Databases and all the infrastructure associated with them, including all the development you need to do around them, yield far more complex solutions, that take longer to implement/change, and which are much more expensive.  Data Compilers are far simpler, quicker to get to result, and far cheaper.

Summary

Data Compilers are tools used to dynamically and automatically generate complex Data and Information artifacts like Documents, Web Sites, and Digital Libraries, directly from Data and from Processing Rules.  They are not meant to replace database-oriented systems but act as alternatives that help solve certain problems more efficiently and effectively, especially in the areas of Business Intelligence, Analytics, and Knowledge Management.

What is a Data Driven Web Site?

If you’re still building web sites like your Intranet, manually and one content page at a time, your competition is about to crush you.

The old way of building Web Sites is one Web Page at a time

Traditional Web Sites are built and curated, manually and one content page at a time. This means that, after you write your content, you have to do things like associate tags, categorize it, link it to other pages, and then publish it.  If you have to do this for thousands of Web Pages, the time to do all these things is significant and is one of the primary reasons that Web Sites like company/organizational Intranets fail.

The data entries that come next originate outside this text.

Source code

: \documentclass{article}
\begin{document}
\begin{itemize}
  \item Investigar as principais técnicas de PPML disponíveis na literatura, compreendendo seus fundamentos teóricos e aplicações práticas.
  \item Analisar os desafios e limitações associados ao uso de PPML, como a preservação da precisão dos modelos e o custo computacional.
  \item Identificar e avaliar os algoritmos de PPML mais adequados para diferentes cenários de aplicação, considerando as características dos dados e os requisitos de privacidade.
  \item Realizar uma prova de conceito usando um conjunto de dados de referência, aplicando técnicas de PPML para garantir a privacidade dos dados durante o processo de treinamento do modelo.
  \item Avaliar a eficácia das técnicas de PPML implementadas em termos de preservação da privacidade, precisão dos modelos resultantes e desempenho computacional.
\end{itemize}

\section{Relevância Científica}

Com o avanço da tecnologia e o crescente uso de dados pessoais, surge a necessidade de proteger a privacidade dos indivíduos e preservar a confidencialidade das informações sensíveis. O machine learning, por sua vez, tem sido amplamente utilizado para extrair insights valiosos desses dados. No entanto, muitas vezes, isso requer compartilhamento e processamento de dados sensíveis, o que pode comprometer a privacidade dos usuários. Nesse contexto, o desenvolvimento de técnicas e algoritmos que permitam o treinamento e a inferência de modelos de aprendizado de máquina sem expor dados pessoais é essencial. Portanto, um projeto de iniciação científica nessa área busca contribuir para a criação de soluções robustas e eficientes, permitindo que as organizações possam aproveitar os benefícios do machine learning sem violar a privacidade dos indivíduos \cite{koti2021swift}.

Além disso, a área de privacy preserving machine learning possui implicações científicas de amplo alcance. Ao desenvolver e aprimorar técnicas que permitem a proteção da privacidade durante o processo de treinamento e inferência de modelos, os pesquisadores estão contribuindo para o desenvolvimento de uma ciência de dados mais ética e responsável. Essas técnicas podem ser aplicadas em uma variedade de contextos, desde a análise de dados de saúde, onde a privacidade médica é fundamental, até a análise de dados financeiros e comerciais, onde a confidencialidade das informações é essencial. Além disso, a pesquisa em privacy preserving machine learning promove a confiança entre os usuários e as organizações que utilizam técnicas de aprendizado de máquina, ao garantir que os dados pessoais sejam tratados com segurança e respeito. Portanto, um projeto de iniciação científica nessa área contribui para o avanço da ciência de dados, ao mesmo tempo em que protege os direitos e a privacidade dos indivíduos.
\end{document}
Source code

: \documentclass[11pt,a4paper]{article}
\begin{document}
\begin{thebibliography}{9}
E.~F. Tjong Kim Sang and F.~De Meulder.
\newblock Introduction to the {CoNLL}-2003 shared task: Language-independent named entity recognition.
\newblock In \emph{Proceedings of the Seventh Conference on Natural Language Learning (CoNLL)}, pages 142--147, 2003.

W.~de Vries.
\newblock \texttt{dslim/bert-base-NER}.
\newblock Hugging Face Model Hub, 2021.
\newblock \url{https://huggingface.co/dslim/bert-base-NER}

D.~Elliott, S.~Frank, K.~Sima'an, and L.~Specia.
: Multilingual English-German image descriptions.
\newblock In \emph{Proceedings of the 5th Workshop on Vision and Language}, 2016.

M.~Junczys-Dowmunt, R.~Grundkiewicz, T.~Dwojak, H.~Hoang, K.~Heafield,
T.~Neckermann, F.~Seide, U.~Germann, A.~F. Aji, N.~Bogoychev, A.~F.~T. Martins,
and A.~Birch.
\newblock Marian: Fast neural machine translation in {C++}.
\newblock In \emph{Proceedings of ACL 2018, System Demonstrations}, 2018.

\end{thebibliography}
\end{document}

What if you didn’t have to manually write and curate all your content but, instead, could let a computer do the bulk of the work for you… at least all the work that goes beyond the authoring of the content, itself? Just think of all the time you’d save and the amount of content you could publish.  This leads us to the new way of creating Web Content, which is through a paradigm called Data Driven Synthesis (a.k.a. Data Compilation).

What is Data Driven Synthesis (a.k.a. Data Compilation)?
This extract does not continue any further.